Mirroring the original study, the QoR-15’s feasibility and acceptability were excellent.6,25 The single-page design of the questionnaire boosts its usability. In our demographic, 31% of participants were home the same day after surgery and later reached via phone. This showcases the QoR-15’s adaptability for telephonic evaluations in both emergency and routine surgical scenarios.6,12,25,26,27 Future adaptations might see the QoR-15 integrated into digital platforms, enhancing accessibility in outpatient settings. From a clinical standpoint, the QoR-15’s MCD resonated with established literature at 8.0.28 A contemporary re-evaluation suggested that the MCD for the QoR-15 score is likely around 6.0,29 pivotal for framing and interpreting upcoming clinical studies centred on the QoR-15 score.

Analysis of QoR-15 score responsiveness revealed a postoperative increase in the score relative to the preoperative assessment, indicating an apparent improvement in the patients’ clinical status after surgery. We presume that the preoperative assessment conducted during emergency surgery was performed within a context of already compromised health status, thereby limiting the analysis of the isolated impact of surgery. This stands in contrast to routine surgical settings where presurgery evaluations are more reflective of the patient's typical health status.9,10 A distinctive element of our QoR-15 assessment in emergency surgery is the diversity of our population, incorporating various surgical procedures spanning over seven surgical specialties. Despite these substantial differences in surgical procedures, the psychometric appraisal of the score remained valid and reliable, endorsing its comprehensive applicability in emergency surgery contexts.

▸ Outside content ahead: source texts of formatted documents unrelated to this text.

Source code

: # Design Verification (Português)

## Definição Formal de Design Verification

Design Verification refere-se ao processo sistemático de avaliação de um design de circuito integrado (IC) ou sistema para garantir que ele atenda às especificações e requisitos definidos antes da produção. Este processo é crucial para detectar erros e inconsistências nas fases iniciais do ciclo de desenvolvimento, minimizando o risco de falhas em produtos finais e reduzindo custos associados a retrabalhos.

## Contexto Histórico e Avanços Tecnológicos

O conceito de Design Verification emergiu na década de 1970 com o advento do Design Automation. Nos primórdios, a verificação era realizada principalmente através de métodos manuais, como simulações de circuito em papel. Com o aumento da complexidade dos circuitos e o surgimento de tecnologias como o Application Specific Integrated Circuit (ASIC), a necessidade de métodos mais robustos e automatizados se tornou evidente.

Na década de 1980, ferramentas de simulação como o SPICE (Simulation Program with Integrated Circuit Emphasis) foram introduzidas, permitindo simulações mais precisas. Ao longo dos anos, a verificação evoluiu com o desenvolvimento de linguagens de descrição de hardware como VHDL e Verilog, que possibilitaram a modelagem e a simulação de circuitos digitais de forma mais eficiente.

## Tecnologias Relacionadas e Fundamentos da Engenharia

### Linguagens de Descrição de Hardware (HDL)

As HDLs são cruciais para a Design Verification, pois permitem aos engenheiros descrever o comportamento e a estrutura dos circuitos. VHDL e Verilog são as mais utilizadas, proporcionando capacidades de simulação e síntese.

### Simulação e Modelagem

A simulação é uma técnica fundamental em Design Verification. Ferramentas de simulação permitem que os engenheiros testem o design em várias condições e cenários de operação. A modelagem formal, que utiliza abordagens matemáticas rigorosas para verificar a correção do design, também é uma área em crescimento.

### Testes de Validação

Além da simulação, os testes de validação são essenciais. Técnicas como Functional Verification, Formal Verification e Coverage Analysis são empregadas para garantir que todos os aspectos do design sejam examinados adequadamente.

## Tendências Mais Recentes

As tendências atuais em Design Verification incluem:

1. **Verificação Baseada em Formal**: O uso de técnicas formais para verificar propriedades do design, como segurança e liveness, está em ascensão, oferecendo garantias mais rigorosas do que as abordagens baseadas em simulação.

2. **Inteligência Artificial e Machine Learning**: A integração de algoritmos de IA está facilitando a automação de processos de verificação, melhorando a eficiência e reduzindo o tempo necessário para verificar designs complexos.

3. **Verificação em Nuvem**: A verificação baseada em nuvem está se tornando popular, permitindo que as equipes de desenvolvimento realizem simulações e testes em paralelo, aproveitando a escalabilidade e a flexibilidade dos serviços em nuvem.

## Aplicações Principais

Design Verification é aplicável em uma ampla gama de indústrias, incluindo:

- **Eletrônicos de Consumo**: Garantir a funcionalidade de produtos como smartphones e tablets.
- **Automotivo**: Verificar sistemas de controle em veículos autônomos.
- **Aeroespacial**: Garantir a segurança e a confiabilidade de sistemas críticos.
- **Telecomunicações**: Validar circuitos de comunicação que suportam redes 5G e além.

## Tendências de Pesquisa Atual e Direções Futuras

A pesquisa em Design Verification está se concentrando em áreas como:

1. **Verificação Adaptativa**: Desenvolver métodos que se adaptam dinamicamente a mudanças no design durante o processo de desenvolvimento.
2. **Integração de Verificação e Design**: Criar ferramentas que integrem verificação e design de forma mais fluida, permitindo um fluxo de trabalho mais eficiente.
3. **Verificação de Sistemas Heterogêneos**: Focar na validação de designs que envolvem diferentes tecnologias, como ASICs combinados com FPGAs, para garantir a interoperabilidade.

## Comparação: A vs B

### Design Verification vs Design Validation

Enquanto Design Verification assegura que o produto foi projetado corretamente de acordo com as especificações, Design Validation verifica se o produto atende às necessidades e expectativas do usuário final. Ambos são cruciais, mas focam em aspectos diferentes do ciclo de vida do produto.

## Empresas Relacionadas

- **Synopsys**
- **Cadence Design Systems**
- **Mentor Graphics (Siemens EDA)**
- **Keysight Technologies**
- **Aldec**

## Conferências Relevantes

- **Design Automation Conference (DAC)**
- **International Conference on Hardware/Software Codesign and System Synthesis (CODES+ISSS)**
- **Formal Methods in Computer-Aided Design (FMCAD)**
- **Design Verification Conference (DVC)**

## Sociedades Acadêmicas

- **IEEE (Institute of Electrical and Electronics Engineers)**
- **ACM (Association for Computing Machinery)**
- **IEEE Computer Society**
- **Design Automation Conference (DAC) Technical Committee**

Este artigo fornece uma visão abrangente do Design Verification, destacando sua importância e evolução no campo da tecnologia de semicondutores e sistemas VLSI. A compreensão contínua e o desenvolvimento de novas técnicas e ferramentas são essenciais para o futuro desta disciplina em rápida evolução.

An additional objective of our study was to evaluate the association between the QoR-15 score and longer-term recovery. Prior literature had shown an association of this score with 30-day postoperative complications.3 Nevertheless, there is currently a paucity of data concerning the longer-term outcomes, particularly regarding quality of life.4 Myles et al. highlighted the association between the early postcardiac surgery QoR-40 score and the quality of life three years later.30,31 Our study found the QoR-15 score at H24 correlated with all EQ5D-3L domains, the EQ-VAS, and the number of postoperative days spent at home. Given a significant proportion of our participants were recontacted at three months, administering the QoR-15 questionnaire in the immediate postoperative phase could pave the way for earlier, impactful interventions or even detailed follow-ups to improve long-term quality of life.

Our study has certain limitations. Firstly, it was a single-centre study, and as such, we cannot ascertain that the results can be extrapolated to other centres. Secondly, our population comprised only a few extreme emergency surgeries. In fact, the cohort was mainly made up of patients admitted for urgent surgery expected to be performed within 24–48 hr. Even though we have shown an association between the early preoperative QoR-15 score and the quality of life at three months, this relationship remains moderate with a dispersion of values in our population. Lastly, although our population was diverse, with various surgical specialties represented, we could not include all surgical specialties and cannot guarantee that the questionnaire is suitable for unrepresented surgical procedures.

Conclusion

Our study confirms the validity, reliability, and clinical utility of the QoR-15 in the emergency surgery setting. The tool meets necessary psychometric standards. A significant link exists between the immediate postsurgery QoR-15 score and long-term quality of life. Its application may enable prompt, effective quality-of-life interventions. We recommend its use for evaluating the quality of recovery after emergency surgery, whether as a standard outcome measure in clinical trials or as a routine clinical evaluation parameter.